Simplify: StartFraction x cubed plus 5 x squared minus 20 over x plus 3 EndFraction
Move values to the blanks to complete the equation.
Response area with 4 blank spaces
Blank space 1 empty
Blank space 5 empty
Blank space 7 empty
Blank space 8 empty
Answer options with 7 options.
StartFraction x cubed plus 5 x squared minus 20 over x plus 3 EndFraction = x(x squared + 5x - 20) / (x + 3)

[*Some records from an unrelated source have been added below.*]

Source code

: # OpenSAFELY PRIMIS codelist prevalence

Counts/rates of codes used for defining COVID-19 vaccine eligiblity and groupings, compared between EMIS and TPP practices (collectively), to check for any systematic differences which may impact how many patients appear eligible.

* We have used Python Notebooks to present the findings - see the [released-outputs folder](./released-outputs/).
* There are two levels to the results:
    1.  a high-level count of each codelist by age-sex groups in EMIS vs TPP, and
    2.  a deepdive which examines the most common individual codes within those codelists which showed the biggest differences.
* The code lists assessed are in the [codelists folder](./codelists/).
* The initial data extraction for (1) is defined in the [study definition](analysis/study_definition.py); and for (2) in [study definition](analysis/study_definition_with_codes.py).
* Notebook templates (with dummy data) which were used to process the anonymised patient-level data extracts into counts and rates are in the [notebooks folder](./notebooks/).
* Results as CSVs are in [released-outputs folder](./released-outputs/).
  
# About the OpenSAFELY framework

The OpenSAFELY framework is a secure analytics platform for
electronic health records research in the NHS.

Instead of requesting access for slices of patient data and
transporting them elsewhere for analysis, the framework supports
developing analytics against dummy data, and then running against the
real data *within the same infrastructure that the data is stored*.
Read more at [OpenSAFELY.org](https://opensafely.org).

To simplify the expression, we need to factor the numerator:
Numerator: x^3 + 5x^2 - 20
First, we can factor out the greatest common factor (GCF), which is x:
Numerator: x(x^2 + 5x - 20)
Next, we can factor the quadratic expression inside the parentheses using the product-sum method or by applying the quadratic formula. The factored form is:
Numerator: x(x + 10)(x - 2)
Therefore, the simplified expression is:
StartFraction x(x + 10)(x - 2) over x + 3 EndFraction
To simplify the given expression, we need to factor the numerator and then cancel out the common factors.
The numerator of the expression is x^3 + 5x^2 - 20. Let's factor it:
x^3 + 5x^2 - 20 = x^2(x + 5) - 4(x + 5) = (x^2 - 4)(x + 5)
Now we can rewrite the expression as:
StartFraction (x^2 - 4)(x + 5) over x + 3 EndFraction
To move values to the blanks and complete the equation, we can rewrite the expression as:
StartFraction x^2 - 4 over x + 3 EndFraction * {Blank Space}
To simplify further, we can factor x^2 - 4 as a difference of squares:
x^2 - 4 = (x - 2)(x + 2)
Now the expression becomes:
StartFraction (x - 2)(x + 2) over x + 3 EndFraction * {Blank Space}
At this point, it seems that there might be a mistake in the question as there are extra blank spaces and answer options provided. Without further information, it is not possible to determine the intended completion of the equation or the available answer options.